**Prompt**.
Below are records; say how many of their lines include the word "name", giving nothing but the number.

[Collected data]
_ _ _ _ _

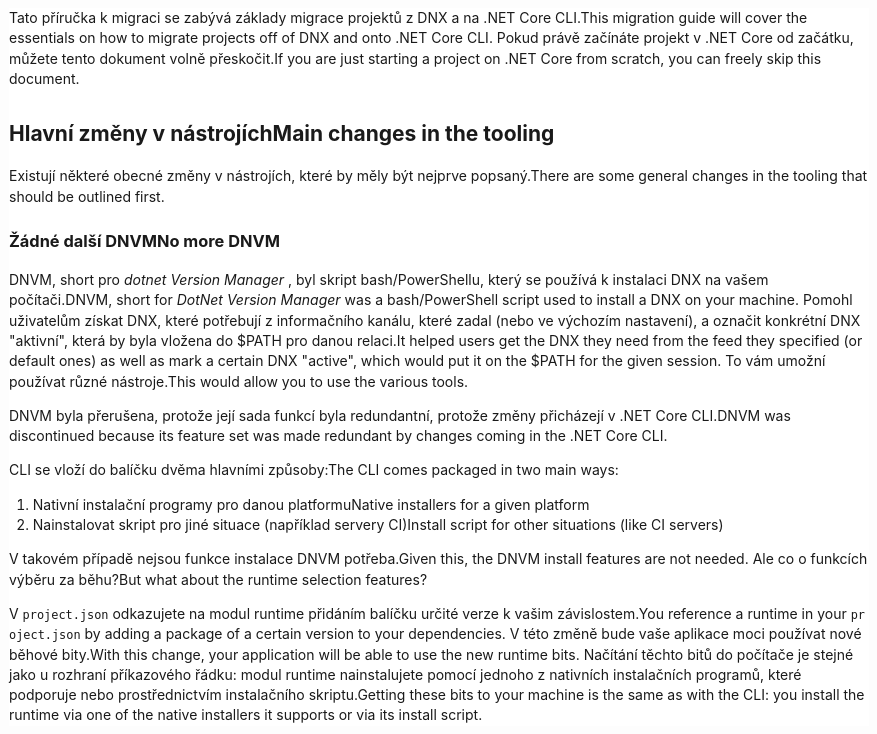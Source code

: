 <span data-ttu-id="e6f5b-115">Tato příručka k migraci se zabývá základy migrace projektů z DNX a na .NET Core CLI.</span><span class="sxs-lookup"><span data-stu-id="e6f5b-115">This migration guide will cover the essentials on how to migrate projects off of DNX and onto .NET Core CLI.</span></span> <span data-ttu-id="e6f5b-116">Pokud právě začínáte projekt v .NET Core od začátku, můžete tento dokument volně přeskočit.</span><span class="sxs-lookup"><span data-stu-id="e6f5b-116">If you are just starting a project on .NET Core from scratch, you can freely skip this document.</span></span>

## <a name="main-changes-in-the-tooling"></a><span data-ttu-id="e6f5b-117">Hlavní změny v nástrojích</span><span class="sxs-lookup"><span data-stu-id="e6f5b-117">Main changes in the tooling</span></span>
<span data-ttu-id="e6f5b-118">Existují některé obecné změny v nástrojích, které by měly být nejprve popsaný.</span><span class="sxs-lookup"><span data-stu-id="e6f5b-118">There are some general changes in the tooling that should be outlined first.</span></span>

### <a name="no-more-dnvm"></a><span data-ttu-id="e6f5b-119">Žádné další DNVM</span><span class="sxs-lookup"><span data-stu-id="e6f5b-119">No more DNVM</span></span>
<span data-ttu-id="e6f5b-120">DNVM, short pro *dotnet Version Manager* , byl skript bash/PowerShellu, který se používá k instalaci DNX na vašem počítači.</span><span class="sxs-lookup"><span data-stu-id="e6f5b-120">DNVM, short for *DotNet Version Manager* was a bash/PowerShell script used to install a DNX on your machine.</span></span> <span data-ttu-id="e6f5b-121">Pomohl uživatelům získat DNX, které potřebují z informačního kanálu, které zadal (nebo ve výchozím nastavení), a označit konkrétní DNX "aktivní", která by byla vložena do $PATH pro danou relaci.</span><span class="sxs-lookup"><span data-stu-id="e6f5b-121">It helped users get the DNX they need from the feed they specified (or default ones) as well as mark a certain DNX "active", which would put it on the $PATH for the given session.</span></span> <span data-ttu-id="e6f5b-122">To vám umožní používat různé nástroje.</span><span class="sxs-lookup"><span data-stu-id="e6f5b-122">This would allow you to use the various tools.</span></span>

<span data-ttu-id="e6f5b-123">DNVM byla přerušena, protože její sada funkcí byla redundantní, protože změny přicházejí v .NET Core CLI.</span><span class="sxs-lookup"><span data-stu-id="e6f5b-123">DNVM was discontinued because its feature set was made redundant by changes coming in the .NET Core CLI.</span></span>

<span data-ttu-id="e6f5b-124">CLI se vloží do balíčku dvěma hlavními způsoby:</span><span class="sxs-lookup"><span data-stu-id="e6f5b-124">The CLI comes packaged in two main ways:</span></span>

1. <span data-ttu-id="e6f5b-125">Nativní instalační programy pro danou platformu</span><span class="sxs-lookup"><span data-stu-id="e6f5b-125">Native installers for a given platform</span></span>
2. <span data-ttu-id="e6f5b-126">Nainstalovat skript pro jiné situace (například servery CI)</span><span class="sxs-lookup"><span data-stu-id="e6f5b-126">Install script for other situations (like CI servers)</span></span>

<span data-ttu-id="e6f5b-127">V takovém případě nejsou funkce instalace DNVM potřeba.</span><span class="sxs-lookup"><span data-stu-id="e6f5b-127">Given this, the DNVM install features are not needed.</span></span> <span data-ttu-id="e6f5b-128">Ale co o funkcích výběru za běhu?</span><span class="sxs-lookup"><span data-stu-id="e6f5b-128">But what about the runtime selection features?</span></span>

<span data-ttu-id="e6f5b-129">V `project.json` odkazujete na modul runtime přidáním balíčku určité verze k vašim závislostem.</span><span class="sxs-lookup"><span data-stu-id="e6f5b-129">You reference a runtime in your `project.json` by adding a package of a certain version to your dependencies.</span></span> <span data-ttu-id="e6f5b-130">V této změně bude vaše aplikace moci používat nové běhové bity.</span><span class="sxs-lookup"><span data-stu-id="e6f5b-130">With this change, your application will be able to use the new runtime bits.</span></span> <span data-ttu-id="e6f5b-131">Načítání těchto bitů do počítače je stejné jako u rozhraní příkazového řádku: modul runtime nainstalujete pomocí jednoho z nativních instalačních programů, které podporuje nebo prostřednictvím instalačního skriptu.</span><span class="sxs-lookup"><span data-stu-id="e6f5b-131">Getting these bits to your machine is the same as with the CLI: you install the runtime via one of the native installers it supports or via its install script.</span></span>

_ _ _ _ _

**Solution**.
2